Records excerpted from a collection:

--------------------

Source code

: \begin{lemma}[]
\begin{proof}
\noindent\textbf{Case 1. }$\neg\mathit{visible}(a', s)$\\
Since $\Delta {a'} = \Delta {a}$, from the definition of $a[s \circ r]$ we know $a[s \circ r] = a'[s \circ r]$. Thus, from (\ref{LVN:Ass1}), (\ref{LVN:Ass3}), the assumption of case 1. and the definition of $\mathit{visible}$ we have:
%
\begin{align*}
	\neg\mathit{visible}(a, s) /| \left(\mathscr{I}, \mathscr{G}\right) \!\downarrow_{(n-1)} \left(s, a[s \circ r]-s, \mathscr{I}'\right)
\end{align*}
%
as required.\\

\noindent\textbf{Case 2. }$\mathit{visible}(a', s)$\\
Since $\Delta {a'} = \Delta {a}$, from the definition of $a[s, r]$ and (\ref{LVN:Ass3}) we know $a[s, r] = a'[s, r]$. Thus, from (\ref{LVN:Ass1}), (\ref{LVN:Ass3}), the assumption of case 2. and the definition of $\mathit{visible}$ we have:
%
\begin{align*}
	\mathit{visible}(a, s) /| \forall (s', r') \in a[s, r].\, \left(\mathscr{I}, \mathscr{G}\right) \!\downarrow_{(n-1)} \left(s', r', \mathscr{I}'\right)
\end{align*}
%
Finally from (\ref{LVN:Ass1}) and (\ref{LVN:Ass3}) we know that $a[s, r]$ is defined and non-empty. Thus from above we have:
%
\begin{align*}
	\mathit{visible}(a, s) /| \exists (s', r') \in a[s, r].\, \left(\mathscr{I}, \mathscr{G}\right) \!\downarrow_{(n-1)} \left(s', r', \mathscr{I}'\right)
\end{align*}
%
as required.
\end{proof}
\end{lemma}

--------------------

Work to complete => Pull every line with the string "right" from the data above.

Answer space =>
	\neg\mathit{visible}(a, s) /| \left(\mathscr{I}, \mathscr{G}\right) \!\downarrow_{(n-1)} \left(s, a[s \circ r]-s, \mathscr{I}'\right)
	\mathit{visible}(a, s) /| \forall (s', r') \in a[s, r].\, \left(\mathscr{I}, \mathscr{G}\right) \!\downarrow_{(n-1)} \left(s', r', \mathscr{I}'\right)
	\mathit{visible}(a, s) /| \exists (s', r') \in a[s, r].\, \left(\mathscr{I}, \mathscr{G}\right) \!\downarrow_{(n-1)} \left(s', r', \mathscr{I}'\right)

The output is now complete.